===== The data =====

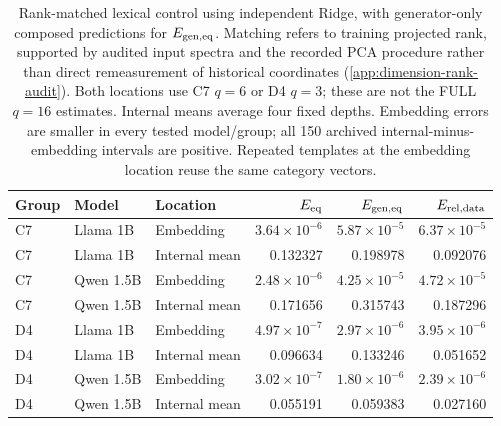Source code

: \begin{table}[t]
\caption{Rank-matched lexical control using independent Ridge, with generator-only composed predictions for $E_{\rm gen,eq}$. Matching refers to training projected rank, supported by audited input spectra and the recorded PCA procedure rather than direct remeasurement of historical coordinates (\cref{app:dimension-rank-audit}). Both locations use C7 $q=6$ or D4 $q=3$; these are not the FULL $q=16$ estimates. Internal means average four fixed depths. Embedding errors are smaller in every tested model/group; all 150 archived internal-minus-embedding intervals are positive. Repeated templates at the embedding location reuse the same category vectors.}
\label{tab:lexical-control}
\centering
\small
\begin{tabular}{lllrrr}
\toprule
Group & Model & Location & $E_{\rm eq}$ & $E_{\rm gen,eq}$ & $E_{\rm rel,data}$ \\
\midrule
C7 & Llama 1B & Embedding & $3.64\!\times\!10^{-6}$ & $5.87\!\times\!10^{-5}$ & $6.37\!\times\!10^{-5}$ \\
C7 & Llama 1B & Internal mean & 0.132327 & 0.198978 & 0.092076 \\
C7 & Qwen 1.5B & Embedding & $2.48\!\times\!10^{-6}$ & $4.25\!\times\!10^{-5}$ & $4.72\!\times\!10^{-5}$ \\
C7 & Qwen 1.5B & Internal mean & 0.171656 & 0.315743 & 0.187296 \\
D4 & Llama 1B & Embedding & $4.97\!\times\!10^{-7}$ & $2.97\!\times\!10^{-6}$ & $3.95\!\times\!10^{-6}$ \\
D4 & Llama 1B & Internal mean & 0.096634 & 0.133246 & 0.051652 \\
D4 & Qwen 1.5B & Embedding & $3.02\!\times\!10^{-7}$ & $1.80\!\times\!10^{-6}$ & $2.39\!\times\!10^{-6}$ \\
D4 & Qwen 1.5B & Internal mean & 0.055191 & 0.059383 & 0.027160 \\
\bottomrule
\end{tabular}
\end{table}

=====

> _Work instruction_:
Looking at the entries above, say how many lines hold the word "lexical". Offer no other text.

> _Answer below_:
2